The History Channel: Battle for the Pacific review

Dec 20, 2007

Developer Cauldron may have all the expertise of the History Channel backing them up, but is it any use when they clearly don't understand the evolution of their own medium? Historical accuracy notwithstanding, Battle for the Pacific stands as a laughable attempt to clone the formula of successful first-person shooters like Call of Duty.

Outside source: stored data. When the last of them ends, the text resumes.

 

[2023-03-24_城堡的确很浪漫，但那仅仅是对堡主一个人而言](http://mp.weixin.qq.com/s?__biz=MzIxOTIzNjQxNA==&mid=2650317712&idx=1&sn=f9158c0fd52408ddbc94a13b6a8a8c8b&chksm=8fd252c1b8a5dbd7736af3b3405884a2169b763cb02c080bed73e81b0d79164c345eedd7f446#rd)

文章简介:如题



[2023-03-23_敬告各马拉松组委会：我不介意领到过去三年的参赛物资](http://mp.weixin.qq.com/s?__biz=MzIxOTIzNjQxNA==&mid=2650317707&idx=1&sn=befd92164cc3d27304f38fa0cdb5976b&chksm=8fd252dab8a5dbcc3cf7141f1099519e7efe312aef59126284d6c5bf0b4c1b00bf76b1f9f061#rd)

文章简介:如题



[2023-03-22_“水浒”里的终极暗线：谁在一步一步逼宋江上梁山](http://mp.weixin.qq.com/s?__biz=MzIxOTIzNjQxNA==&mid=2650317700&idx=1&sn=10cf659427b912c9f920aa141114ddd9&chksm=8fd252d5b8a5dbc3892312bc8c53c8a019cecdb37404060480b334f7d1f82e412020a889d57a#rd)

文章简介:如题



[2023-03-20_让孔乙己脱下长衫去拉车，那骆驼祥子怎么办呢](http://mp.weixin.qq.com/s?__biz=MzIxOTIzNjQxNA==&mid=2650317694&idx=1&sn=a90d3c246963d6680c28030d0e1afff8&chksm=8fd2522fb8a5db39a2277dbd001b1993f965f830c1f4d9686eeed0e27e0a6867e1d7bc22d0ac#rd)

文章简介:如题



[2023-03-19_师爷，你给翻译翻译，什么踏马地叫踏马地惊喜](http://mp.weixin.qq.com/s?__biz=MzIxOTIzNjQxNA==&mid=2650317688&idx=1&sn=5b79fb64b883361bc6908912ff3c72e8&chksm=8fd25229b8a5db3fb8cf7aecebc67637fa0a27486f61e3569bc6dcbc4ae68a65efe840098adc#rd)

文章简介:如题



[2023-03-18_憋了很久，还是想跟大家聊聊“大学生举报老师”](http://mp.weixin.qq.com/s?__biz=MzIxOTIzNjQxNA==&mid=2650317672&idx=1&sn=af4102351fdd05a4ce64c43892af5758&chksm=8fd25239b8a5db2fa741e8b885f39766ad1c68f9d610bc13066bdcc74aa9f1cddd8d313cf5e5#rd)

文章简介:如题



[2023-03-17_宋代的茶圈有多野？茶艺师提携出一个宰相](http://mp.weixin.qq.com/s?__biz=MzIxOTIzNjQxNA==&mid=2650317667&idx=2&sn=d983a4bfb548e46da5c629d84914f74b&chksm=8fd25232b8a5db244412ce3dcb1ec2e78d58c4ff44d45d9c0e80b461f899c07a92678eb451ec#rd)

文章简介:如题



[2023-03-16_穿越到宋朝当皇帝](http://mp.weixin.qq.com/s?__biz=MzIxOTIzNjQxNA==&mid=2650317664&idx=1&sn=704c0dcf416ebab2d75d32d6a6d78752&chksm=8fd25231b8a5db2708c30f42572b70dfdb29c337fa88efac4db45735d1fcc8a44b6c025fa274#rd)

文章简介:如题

The core problem with this game is that it betrays its own claim to realism. The History Channel moniker doesn't mean much when you're mowing down hundreds of soldiers and your squad mates are invincible. Too boring to interest an FPS fanatic and too crazy to catch the eye of history buffs, Battle for the Pacific is a bothersome lose-lose situation. The core and basic gameplay are typical first-person shooter 101. And Battle for the Pacific is completely lacking in any dramatic, Call of Duty-style set pieces. The occasional turret segment hardly breaks up the hours of demolishing waves of might-as-well-be-pop-up-target soldiers.



Battle for the Pacific does have the obligatory rudimentary online multiplayer, but it also places too much emphasis on this. The single-player is only about four or five hours long, and a huge portion of the achievements are multiplayer-only, forcing players to sink tens of hours just to unlock a few extra hundred points. Plus an online match requires six players just to begin; maybe the developers could delude themselves about how often that will happen, but we cannot. You may never get those achievements.

Another noticeable crack comes with the music. The vaguely stirring epic score that has become a cliche in war games is employed once more here but in a wildly sloppy manner. Half the time that you're fighting in the game's bland jungle environments, there's no music at all. When it does play, it blares so loudly that your ear drums will revolt.